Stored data
•••
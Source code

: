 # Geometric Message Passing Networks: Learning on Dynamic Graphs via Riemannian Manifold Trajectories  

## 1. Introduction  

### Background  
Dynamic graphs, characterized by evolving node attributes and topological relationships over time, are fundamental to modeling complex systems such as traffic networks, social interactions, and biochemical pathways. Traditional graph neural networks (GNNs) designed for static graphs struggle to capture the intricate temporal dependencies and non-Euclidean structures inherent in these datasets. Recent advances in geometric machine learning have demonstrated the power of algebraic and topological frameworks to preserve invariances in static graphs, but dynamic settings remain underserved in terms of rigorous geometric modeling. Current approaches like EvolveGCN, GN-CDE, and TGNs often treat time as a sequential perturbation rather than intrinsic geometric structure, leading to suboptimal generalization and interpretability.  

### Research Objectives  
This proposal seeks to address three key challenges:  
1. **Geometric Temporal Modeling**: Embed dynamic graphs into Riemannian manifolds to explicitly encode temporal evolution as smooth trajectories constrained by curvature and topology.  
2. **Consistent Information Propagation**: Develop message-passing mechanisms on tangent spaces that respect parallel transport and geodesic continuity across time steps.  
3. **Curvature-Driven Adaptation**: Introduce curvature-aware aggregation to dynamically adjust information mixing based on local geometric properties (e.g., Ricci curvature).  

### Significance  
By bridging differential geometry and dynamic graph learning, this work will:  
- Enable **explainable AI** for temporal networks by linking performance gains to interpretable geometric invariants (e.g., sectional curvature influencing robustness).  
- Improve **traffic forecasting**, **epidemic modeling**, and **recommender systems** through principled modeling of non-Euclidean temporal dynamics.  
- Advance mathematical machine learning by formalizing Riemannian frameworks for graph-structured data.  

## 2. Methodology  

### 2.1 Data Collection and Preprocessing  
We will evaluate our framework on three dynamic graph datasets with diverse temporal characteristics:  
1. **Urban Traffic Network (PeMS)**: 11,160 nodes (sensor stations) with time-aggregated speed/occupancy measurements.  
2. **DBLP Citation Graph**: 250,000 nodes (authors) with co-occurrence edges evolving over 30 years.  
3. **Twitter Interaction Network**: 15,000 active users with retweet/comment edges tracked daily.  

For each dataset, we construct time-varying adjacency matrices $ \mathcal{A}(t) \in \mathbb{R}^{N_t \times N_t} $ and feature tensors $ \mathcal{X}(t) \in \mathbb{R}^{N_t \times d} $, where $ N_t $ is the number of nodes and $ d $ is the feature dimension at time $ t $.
•••
WHAT YOU HAVE TO DO:
What lines in the entries above hold "edges"? Copy every one.

WRITTEN SOLUTION:
2. **DBLP Citation Graph**: 250,000 nodes (authors) with co-occurrence edges evolving over 30 years.  
3. **Twitter Interaction Network**: 15,000 active users with retweet/comment edges tracked daily.  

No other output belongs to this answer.